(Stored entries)
--*--
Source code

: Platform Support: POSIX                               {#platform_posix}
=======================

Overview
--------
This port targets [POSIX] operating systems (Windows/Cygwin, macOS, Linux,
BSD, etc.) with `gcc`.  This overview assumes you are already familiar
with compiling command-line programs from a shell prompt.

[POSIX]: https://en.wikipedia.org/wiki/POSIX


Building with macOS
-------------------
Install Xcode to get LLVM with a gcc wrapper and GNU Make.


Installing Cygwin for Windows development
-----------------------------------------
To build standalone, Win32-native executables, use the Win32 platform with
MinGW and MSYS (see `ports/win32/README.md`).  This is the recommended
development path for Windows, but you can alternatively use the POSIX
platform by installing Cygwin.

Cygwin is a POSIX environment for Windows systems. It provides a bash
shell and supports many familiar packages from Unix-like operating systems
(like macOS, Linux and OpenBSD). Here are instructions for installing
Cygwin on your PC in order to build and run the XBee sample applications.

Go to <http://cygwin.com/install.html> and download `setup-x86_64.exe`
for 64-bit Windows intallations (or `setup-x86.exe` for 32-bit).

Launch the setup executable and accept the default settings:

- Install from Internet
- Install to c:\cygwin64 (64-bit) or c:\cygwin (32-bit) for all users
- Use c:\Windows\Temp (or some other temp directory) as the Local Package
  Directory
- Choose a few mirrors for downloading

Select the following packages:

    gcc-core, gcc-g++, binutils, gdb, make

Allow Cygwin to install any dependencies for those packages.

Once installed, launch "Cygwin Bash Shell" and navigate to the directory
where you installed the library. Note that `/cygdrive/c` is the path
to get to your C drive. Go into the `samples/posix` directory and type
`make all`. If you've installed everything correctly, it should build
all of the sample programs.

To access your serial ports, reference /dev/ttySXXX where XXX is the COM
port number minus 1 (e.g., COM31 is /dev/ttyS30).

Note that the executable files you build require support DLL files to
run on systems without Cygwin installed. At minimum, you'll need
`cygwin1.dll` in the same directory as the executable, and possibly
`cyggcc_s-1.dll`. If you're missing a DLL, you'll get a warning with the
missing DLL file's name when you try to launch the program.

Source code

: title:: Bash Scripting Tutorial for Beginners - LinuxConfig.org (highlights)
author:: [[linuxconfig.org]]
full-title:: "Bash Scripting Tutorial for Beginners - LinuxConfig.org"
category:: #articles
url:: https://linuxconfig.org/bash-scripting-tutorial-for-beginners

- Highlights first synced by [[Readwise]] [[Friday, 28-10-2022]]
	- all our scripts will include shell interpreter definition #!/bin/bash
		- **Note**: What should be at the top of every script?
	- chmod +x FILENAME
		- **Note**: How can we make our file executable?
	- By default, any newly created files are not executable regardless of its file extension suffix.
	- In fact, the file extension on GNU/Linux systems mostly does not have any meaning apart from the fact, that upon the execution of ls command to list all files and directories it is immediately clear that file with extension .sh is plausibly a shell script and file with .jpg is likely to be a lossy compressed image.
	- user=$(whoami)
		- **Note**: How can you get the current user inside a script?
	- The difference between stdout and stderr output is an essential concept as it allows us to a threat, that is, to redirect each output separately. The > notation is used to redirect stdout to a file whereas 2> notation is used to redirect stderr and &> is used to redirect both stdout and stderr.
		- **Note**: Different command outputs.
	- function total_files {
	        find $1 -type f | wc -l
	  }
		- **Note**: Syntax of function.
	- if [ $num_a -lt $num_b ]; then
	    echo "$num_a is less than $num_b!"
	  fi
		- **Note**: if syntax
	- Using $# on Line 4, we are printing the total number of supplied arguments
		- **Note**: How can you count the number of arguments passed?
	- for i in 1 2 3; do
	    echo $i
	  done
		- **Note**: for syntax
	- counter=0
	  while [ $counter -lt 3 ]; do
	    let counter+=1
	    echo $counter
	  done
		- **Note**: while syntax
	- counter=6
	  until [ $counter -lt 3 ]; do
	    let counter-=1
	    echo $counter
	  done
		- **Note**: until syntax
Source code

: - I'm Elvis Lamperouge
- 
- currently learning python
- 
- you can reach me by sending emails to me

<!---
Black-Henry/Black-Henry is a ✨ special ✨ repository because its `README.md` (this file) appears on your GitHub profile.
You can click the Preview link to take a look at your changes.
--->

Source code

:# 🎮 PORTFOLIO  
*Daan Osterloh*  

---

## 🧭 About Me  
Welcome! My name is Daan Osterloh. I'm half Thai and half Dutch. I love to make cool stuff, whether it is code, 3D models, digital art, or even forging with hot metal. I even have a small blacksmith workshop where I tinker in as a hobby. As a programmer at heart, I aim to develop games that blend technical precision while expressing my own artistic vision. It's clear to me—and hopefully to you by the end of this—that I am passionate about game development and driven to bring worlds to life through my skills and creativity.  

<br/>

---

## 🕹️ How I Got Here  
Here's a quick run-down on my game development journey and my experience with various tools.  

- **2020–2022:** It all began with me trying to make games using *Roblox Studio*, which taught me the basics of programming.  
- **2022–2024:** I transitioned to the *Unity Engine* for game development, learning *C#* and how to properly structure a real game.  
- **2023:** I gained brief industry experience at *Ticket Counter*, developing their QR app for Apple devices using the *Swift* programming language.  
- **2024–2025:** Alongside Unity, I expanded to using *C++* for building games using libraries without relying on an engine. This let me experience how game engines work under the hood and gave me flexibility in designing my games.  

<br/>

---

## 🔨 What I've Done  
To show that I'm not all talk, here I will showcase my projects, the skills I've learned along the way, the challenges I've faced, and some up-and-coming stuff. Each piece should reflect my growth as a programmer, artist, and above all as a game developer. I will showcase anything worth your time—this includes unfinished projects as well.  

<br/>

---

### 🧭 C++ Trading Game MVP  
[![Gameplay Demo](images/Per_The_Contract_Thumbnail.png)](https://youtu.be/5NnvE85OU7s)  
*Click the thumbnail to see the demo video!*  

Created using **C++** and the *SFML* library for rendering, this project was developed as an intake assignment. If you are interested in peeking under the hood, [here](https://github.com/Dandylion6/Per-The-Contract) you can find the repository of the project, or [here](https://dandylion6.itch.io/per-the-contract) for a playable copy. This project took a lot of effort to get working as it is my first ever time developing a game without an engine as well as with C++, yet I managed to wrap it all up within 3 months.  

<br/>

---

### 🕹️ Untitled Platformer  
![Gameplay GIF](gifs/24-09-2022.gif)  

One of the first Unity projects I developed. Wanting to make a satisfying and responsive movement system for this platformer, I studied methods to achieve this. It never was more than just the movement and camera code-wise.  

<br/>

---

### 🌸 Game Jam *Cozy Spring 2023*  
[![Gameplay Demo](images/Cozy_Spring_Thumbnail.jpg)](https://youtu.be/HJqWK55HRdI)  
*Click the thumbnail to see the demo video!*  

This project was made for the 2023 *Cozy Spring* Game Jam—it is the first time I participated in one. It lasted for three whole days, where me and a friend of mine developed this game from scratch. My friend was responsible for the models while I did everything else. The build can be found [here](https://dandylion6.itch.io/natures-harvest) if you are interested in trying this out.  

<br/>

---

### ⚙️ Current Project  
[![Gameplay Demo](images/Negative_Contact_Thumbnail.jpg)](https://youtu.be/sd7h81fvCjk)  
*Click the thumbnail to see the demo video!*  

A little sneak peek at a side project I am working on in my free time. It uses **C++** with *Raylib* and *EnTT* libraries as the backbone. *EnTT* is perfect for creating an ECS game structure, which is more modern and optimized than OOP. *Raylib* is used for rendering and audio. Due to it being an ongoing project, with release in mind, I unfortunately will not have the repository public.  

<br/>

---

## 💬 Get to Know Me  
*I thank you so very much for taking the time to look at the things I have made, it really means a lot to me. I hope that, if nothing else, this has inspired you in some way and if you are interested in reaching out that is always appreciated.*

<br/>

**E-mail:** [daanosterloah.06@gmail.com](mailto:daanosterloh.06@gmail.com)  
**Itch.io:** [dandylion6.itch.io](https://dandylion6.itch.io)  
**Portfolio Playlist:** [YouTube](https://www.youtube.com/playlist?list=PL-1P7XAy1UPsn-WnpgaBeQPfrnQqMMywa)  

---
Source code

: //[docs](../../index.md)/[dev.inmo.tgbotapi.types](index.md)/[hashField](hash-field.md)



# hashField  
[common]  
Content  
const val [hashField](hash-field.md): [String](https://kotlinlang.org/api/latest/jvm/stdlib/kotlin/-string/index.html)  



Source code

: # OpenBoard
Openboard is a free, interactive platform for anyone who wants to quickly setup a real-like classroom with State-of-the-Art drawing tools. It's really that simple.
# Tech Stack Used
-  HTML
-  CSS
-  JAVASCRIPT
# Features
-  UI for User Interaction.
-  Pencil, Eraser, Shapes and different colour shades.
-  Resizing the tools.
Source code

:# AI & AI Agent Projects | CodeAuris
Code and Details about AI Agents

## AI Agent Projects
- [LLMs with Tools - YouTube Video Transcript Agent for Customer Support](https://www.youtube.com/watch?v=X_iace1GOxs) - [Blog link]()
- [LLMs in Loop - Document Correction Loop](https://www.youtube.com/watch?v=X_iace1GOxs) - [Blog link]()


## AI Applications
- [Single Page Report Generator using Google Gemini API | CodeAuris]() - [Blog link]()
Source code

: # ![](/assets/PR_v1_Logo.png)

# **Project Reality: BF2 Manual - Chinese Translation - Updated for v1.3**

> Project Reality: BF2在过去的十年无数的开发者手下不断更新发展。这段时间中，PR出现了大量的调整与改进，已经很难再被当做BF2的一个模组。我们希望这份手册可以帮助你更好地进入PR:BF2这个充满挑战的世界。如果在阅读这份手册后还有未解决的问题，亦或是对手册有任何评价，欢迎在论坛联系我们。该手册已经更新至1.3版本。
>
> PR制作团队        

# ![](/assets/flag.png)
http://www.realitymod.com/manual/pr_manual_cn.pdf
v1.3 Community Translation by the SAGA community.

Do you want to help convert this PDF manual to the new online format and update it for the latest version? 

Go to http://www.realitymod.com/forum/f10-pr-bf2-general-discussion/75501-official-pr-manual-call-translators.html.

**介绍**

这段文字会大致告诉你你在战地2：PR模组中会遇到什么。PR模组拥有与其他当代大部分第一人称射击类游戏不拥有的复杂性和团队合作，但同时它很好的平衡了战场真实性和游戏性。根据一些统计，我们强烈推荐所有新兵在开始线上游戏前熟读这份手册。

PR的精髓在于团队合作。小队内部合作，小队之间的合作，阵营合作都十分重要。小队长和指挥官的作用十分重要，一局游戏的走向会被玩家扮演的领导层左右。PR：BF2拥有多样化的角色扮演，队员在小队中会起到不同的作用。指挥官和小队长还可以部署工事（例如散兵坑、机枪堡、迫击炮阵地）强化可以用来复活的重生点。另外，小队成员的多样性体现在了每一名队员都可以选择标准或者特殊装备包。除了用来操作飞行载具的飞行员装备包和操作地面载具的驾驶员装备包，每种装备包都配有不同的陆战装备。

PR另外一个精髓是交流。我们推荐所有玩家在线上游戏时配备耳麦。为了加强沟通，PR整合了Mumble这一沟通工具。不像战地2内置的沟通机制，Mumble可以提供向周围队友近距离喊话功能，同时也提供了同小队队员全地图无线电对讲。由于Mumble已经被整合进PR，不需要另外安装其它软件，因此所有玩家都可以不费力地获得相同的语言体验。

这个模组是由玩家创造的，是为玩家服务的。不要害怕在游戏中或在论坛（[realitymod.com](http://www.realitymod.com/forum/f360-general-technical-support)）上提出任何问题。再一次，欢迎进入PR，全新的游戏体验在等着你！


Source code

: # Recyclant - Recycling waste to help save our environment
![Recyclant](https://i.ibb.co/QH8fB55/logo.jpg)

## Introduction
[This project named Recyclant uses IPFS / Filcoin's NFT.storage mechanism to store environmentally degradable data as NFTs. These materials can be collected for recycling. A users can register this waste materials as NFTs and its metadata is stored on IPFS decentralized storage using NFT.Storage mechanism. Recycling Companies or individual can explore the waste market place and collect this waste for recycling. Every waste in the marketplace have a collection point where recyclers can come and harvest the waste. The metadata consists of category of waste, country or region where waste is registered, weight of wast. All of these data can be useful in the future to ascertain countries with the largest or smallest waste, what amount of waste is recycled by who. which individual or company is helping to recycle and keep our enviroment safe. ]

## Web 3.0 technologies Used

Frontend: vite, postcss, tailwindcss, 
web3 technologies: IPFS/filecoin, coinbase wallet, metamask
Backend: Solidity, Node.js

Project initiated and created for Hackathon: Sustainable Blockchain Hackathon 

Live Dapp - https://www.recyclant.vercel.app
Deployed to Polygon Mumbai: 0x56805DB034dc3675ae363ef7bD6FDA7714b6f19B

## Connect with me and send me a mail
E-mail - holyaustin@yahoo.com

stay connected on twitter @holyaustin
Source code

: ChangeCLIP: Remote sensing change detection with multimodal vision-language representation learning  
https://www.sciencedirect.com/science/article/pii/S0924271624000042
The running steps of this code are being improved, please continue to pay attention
--*--
REQUIRED ACTION:
Please reply with an exact copy of the lines above, starting at the first and ending at the line that holds "where you installed".

WRITTEN ANSWER:
Source code

: Platform Support: POSIX                               {#platform_posix}
=======================

Overview
--------
This port targets [POSIX] operating systems (Windows/Cygwin, macOS, Linux,
BSD, etc.) with `gcc`.  This overview assumes you are already familiar
with compiling command-line programs from a shell prompt.

[POSIX]: https://en.wikipedia.org/wiki/POSIX


Building with macOS
-------------------
Install Xcode to get LLVM with a gcc wrapper and GNU Make.


Installing Cygwin for Windows development
-----------------------------------------
To build standalone, Win32-native executables, use the Win32 platform with
MinGW and MSYS (see `ports/win32/README.md`).  This is the recommended
development path for Windows, but you can alternatively use the POSIX
platform by installing Cygwin.

Cygwin is a POSIX environment for Windows systems. It provides a bash
shell and supports many familiar packages from Unix-like operating systems
(like macOS, Linux and OpenBSD). Here are instructions for installing
Cygwin on your PC in order to build and run the XBee sample applications.

Go to <http://cygwin.com/install.html> and download `setup-x86_64.exe`
for 64-bit Windows intallations (or `setup-x86.exe` for 32-bit).

Launch the setup executable and accept the default settings:

- Install from Internet
- Install to c:\cygwin64 (64-bit) or c:\cygwin (32-bit) for all users
- Use c:\Windows\Temp (or some other temp directory) as the Local Package
  Directory
- Choose a few mirrors for downloading

Select the following packages:

    gcc-core, gcc-g++, binutils, gdb, make

Allow Cygwin to install any dependencies for those packages.

Once installed, launch "Cygwin Bash Shell" and navigate to the directory
where you installed the library. Note that `/cygdrive/c` is the path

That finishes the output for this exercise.